In conversations last week with Middle East experts from the U.S. government and from the region, a disturbing set of themes recurred. First, there was a growing sense that absent some major initiative that currently lacks a leader, concept, and resources, Bashar al-Assad's regime in Syria could hold on for years to come, perhaps even as long as another decade. Next, were that to be the case or even if Assad were to fall sooner, Syria would remain an open wound, an ever more desolate, violent, chaotic battleground. Finally, even in the wake of a conflict-ending settlement, if Syria were to land in the hands of extremists, the aftershocks would reverberate around the region, spreading outward from Syria to Lebanon, Jordan, Iraq, Israel, and the Palestinian territories.

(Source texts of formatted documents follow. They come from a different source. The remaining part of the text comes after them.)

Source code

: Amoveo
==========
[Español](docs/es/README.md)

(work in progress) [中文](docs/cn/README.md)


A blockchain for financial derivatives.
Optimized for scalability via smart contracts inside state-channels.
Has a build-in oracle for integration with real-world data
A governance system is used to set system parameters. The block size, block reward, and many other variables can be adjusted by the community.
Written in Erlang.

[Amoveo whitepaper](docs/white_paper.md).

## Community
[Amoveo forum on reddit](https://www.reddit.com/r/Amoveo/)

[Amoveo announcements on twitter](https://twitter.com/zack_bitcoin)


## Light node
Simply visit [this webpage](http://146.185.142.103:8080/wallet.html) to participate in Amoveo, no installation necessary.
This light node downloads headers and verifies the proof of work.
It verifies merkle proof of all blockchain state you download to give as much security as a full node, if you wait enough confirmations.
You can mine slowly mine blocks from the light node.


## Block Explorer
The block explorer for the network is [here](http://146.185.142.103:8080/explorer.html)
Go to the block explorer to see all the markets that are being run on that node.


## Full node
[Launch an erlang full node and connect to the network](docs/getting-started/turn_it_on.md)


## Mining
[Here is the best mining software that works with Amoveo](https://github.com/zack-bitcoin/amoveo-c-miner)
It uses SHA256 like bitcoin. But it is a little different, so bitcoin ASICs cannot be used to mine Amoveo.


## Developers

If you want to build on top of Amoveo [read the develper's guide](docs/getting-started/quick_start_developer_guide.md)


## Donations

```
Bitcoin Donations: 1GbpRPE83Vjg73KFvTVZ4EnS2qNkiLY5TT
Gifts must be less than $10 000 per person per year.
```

Combine all this with the growing sense of unease about the outcomes of "Arab Spring" upheavals in Tunisia, Libya, and Egypt and concerns regarding regimes in the Persian Gulf -- not to mention Afghanistan and sub-Saharan Africa -- and there is a credible scenario that calls for years of unending ebbing-and-flowing upheaval from Mali to Pakistan with few reliable pockets of stability in between. It is by no means a certainty, but one possibility is that we go from having been concerned about failed states to having to grapple with the harsh realities of a failed region.
We could be in the midst of what will someday be seen as decades of interconnected conflicts. For this reason and because most of the world's major powers fear this outcome and the potential costs it would pose for them, there is a growing sense that rather than focusing on democratic outcomes to all this upheaval, the United States and others will soon be contenting themselves with another generation of strongmen throughout the Greater Middle East. The U.S. willingness to embrace dubious "partners" like Afghanistan's Hamid Karzai or Iraq's Nouri al-Maliki and U.S. reluctance to publicly criticize leaders with questionable values such as Egypt's Mohamed Morsy are seen as signs of this growing predisposition.

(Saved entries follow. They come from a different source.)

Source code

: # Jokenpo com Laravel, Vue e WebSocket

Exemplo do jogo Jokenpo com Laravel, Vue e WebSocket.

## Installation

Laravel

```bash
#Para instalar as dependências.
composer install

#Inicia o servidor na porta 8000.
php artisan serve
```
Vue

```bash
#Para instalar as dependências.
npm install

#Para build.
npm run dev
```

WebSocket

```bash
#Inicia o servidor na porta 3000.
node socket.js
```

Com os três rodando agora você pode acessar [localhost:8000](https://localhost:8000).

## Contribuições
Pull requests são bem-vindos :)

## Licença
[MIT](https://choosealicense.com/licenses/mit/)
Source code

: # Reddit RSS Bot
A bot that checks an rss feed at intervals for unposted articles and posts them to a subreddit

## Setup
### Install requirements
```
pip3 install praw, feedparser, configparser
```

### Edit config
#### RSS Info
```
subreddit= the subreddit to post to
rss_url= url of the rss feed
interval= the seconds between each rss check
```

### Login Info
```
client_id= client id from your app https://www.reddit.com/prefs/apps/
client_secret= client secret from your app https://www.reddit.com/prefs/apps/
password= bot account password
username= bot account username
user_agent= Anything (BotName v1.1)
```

Similarly, these analysts see U.S. reluctance to undertake policies that might meaningfully affect outcomes in some of these at-risk countries as a contributing factor both to the coming era of protracted instability and to the likely rise in our appetite for strongmen. Syria is again a signature case. While the United States has in recent weeks ratcheted up its rhetoric and its peripheral involvement in the situation there, America's inaction is still seen as more important to the situation on the ground as its action.
Sending 200 troops into Jordan, making a commitment to provide more night-vision goggles, or having the CIA sort through the opposition in the hopes of finding a leader we can live with are all positive steps. But they are offset, and their true character as symbolic or halfway measures is revealed, by articles such as that in April 23's New York Times once again noting that the Israelis (like others) have concluded that Assad has used chemical weapons in his own country, thus crossing U.S. President Barack Obama's "red line."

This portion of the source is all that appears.